15 « Si tu hermano llega a pecar, vete y repréndele, a solas tú con él. Si te escucha, habrás ganado a tu hermano.
16 Si no te escucha, toma todavía contigo uno o dos, para que todo asunto quede zanjado por la palabra de dos o tres testigos.
17 Si les desoye a ellos, díselo a la comunidad. Y si hasta a la comunidad desoye, sea para ti como el gentil y el publicano.
18 « Yo os aseguro: todo lo que atéis en la tierra quedará atado en el cielo, y todo lo que desatéis en la tierra quedará desatado en el cielo.
19 « Os aseguro también que si dos de vosotros se ponen de acuerdo en la tierra para pedir algo, sea lo que fuere, lo conseguirán de mi Padre que está en los cielos.
20 Porque donde están dos o tres reunidos en mi nombre, allí estoy yo en medio de ellos.» (Mt. 18, 15-20)
Hoy nos habla Jesús de la corrección fraterna. Algo muy difícil de hacer, porque requiere en el que corrige una humildad de corazón y sencillez en las palabras. Y todo porque es una obra de misericordia y hay que hacerla con los mismos sentimientos de Cristo Jesús. Y, aun así, a veces, por culpa de nuestro pecado y de la resistencia a la gracia, no es bien acogida nuestra corrección. Pero no hemos de extrañarnos de esto porque, el aceptar que hicimos algo mal, es obra del poder de Dios en nuestro corazón que de duro se cambia en blando, humilde y piadoso.
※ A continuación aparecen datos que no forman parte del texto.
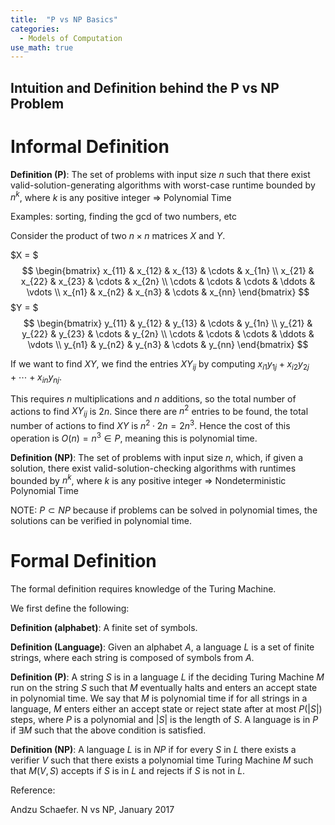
 ```yaml
---
title:  "P vs NP Basics"
categories: 
  - Models of Computation
use_math: true
---
```


## Intuition and Definition behind the P vs NP Problem

# Informal Definition

**Definition (P)**: The set of problems with input size $n$ such that there exist valid-solution-generating algorithms with worst-case runtime bounded by $n^k$, where $k$ is any positive integer => Polynomial Time

Examples: sorting, finding the gcd of two numbers, etc

Consider the product of two $n \times n$ matrices $X$ and $Y$.

$X = $ 
$$
    \begin{bmatrix}
    x_{11} & x_{12} & x_{13} & \cdots & x_{1n} \\
    x_{21} & x_{22} & x_{23} & \cdots & x_{2n} \\
    \cdots & \cdots & \cdots & \ddots & \vdots \\
    x_{n1} & x_{n2} & x_{n3} & \cdots & x_{nn}
    \end{bmatrix}
$$
$Y = $ 
$$
    \begin{bmatrix}
    y_{11} & y_{12} & y_{13} & \cdots & y_{1n} \\
    y_{21} & y_{22} & y_{23} & \cdots & y_{2n} \\
    \cdots & \cdots & \cdots & \ddots & \vdots \\
    y_{n1} & y_{n2} & y_{n3} & \cdots & y_{nn}
    \end{bmatrix}
$$

If we want to find $XY$, we find the entries $XY_{ij}$ by computing $x_{i1}y_{1j} + x_{i2}y_{2j} + \cdots + x_{in}y_{nj}$.

This requires $n$ multiplications and $n$ additions, so the total number of actions to find $XY_{ij}$ is $2n$.
Since there are $n^2$ entries to be found, the total number of actions to find $XY$ is $n^2 \cdot 2n = 2n^3$. Hence the cost of this operation is $O(n) = n^3 \in P$, meaning this is polynomial time.

**Definition (NP)**: The set of problems with input size $n$, which, if given a solution, there exist valid-solution-checking algorithms with runtimes bounded by $n^k$, where $k$ is any positive integer => Nondeterministic Polynomial Time

NOTE: $P \subset NP$ because if problems can be solved in polynomial times, the solutions can be verified in polynomial time.

# Formal Definition

The formal definition requires knowledge of the Turing Machine.

We first define the following:

**Definition (alphabet)**: A finite set of symbols.

**Definition (Language)**: Given an alphabet $A$, a language $L$ is a set of finite strings, where each string is composed of symbols from $A$.

**Definition (P)**: A string $S$ is in a language $L$ if the deciding Turing Machine $M$ run on the string $S$ such that $M$ eventually halts and enters an accept state in polynomial time. We say that $M$ is polynomial time if for all strings in a language, $M$ enters either an accept state or reject state after at most $P(\lvert S\rvert)$ steps, where $P$ is a polynomial and $\lvert S\rvert$ is the length of $S$. A language is in $P$ if $\exists M$ such that the above condition is satisfied.

**Definition (NP)**: A language $L$ is in $NP$ if for every $S$ in $L$ there exists a verifier $V$ such that there exists a polynomial time Turing Machine $M$ such that $M(V,S)$ accepts if $S$ is in $L$ and rejects if $S$ is not in $L$.


Reference:

Andzu Schaefer. N vs NP, January 2017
Siempre con palabras suaves y no juzgando, sino disculpando y salvando la intención que siempre es buena, porque: ¿quién hay que desee el mal?. Lo que sucede es que elegimos “un bien” que no es tal,sino algo totalmente subjetivo. Dios nos tiene que enseñar a distinguir el Bien de esos otros objetos que tienen apariencia de bien, pero sólo lo son en un poco de brillo que nos deslumbra.
El Evangelio nos manda el ir con un hermano testigo para convencer al culpable y si no, nos pide, como última instancia, a la comunidad. Pero sabemos que, con frecuencia, nada es eficaz. Entonces, ¿qué hacer?: puedes ir al Espíritu Santo que es Quien solamente nos puede convencer de nuestro pecado. Él es una luz potentísima que deja al descubierto todos nuestros entresijos del alma. ¿No fue así como Dios acusó a sus elegidos como David ante su homicidio y adulterio? Y ¿no hizo otro tanto con San Pablo, el acérrimo perseguidor, derribándolo del caballo de su soberbia, auto justificación y autosuficiencia?
Por tanto, juntémonos con otros hermanos para pedir al Padre por el hermano pecador. ¡Él siempre nos escucha y, sobre todo, cuando nos reunimos en su Nombre!. Y es que, “su Nombre es Santo” y, sólo el pronunciarlo nos pone en presencia de Dios, Tres veces Santo. “La santidad de Dios es el adorno de tu casa, Señor, por días sin término”.
Cuando suplicamos algo al Señor, no es a un rey de la tierra al que le pedimos, por muy poderoso que sea, sino que nos dirigimos al que es Todo Poder y Gloria y, puesto que es Él quien nos invita a acercarnos a su Santidad, ¿cómo no nos mirará con benevolencia y amor?. ¡Si nos ha dado a su Hijo! ¿cómo no nos dará todo con Él? . Por esto, “acerquemos al Trono de la Gracia para alcanzar misericordia”. Porque estas obras son las que nos santifican y le dan Gloria a Dios, porque también van llenas de una gran confianza en nuestro Padre Dios.
¡Señor, enséñanos a orar también reunidos en comunidad, con nuestros hermanos en la fe!. Su oración y la nuestra hacen fuerza al cielo que se abre siempre y derrama un cúmulo de gracias que el Espíritu Santo reparte como lenguas de fuego ahora, como sucedió en Pentecostés, en los inicios de la Iglesia.
¡Ahora y cada instante, tu Iglesia necesita tu fuerza y tu Amor! ¡Hazlo Señor! ¡Ven, Ven! ¡Qué así sea! ¡Amén!